Fear of perverts in aircraft


Moral Panics Index


Perverts in Aircraft

News Reports 2 : Dec 1-3 2005

Manawatu Standard
December 3 2005

Free advice for Air NZ
by Simon Cunliffe

I was quite taken with Finance Minister Michael Cullen's recent description of an unfriendly treasury report as an "ideological burp". So I'll borrow it, and embellish.

Having gorged themselves on political correctness, inscribed their policy manuals and presumably indulged themselves in an orgy of self-congratulatory training sessions, the airlines appear to have been caught in the throes of an ideological chunder. A technicolour yawn of mindless proportions.

How else to explain the policy that came to light on Wednesday this week whereby men are banned from sitting next to unaccompanied children on Qantas and Air New Zealand flights.

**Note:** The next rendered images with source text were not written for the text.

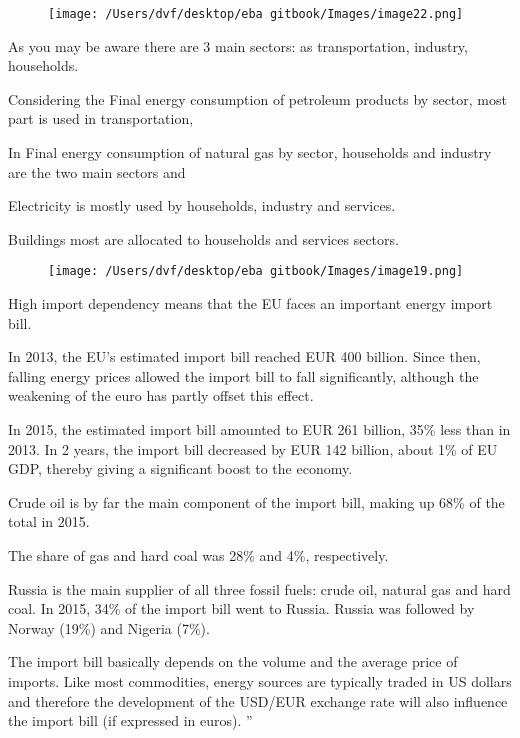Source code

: \documentclass[]{book}
\theoremstyle{definition}
\theoremstyle{definition}
\theoremstyle{definition}
\theoremstyle{remark}
\begin{document}
\begin{figure}[htbp]
\centering
\texttt{[image: /Users/dvf/desktop/eba gitbook/Images/image22.png]}
\caption{}
\end{figure}

As you may be aware there are 3 main sectors: as transportation,
industry, households.

Considering the Final energy consumption of petroleum products by
sector, most part is used in transportation,

In Final energy consumption of natural gas by sector, households and
industry are the two main sectors and

Electricity is mostly used by households, industry and services.

Buildings most are allocated to households and services sectors.

\begin{figure}[htbp]
\centering
\texttt{[image: /Users/dvf/desktop/eba gitbook/Images/image19.png]}
\caption{}
\end{figure}

High import dependency means that the EU faces an important energy
import bill.

In 2013, the EU's estimated import bill reached EUR 400 billion. Since
then, falling energy prices allowed the import bill to fall
significantly, although the weakening of the euro has partly offset this
effect.

In 2015, the estimated import bill amounted to EUR 261 billion, 35\%
less than in 2013. In 2 years, the import bill decreased by EUR 142
billion, about 1\% of EU GDP, thereby giving a significant boost to the
economy.

Crude oil is by far the main component of the import bill, making up
68\% of the total in 2015.

The share of gas and hard coal was 28\% and 4\%, respectively.

Russia is the main supplier of all three fossil fuels: crude oil,
natural gas and hard coal. In 2015, 34\% of the import bill went to
Russia. Russia was followed by Norway (19\%) and Nigeria (7\%).

The import bill basically depends on the volume and the average price of
imports. Like most commodities, energy sources are typically traded in
US dollars and therefore the development of the USD/EUR exchange rate
will also influence the import bill (if expressed in euros). ''
\end{document}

The logic, one presumes, is that every man is a potential paedophile, and the airlines are not prepared to take the risk. Stick a label on our foreheads, why don't ya?

Well, how about a little bit of alternative logic: There are no reliable figures for the percentage of paedophiles in the general population, but probably 98 percent of men are no more paedophiles than they are Martians, and this thoughtless, stupid, offensive, bigoted, discriminatory, damaging, derogatory, distasteful and insulting policy is surely indicative of a meltdown in the tiny brains of these organisations.

I travel on Air New Zealand quite frequently as do members of my family -- wife, sons, daughter. I use this airline partly out of necessity and partly out of residual national pride at a once-decent company. But with policies like this, I would cash in my airpoints and shift allegiances overnight.

It is an affront to all men, and more than that, to common sense. It was certainly an affront to Philip Price of Tauranga. Travelling on a flight between Auckland and Christchurch, he was sitting across the aisle from his wife and children (Wife and children -- Hello! Anybody home?). Next to him sat an unaccompanied child. A flight attendant asked him to swap places with his wife.

The policy has even brought together an unlikely allegiance of Green MP Keith Locke and National's PC-buster Wayne Mapp. Mr Locke has called it moral panic and Mr Mapp has said it is political correctness gone mad. I agree with them both, although I wish Mr Mapp would sharpen his verbal arsenal.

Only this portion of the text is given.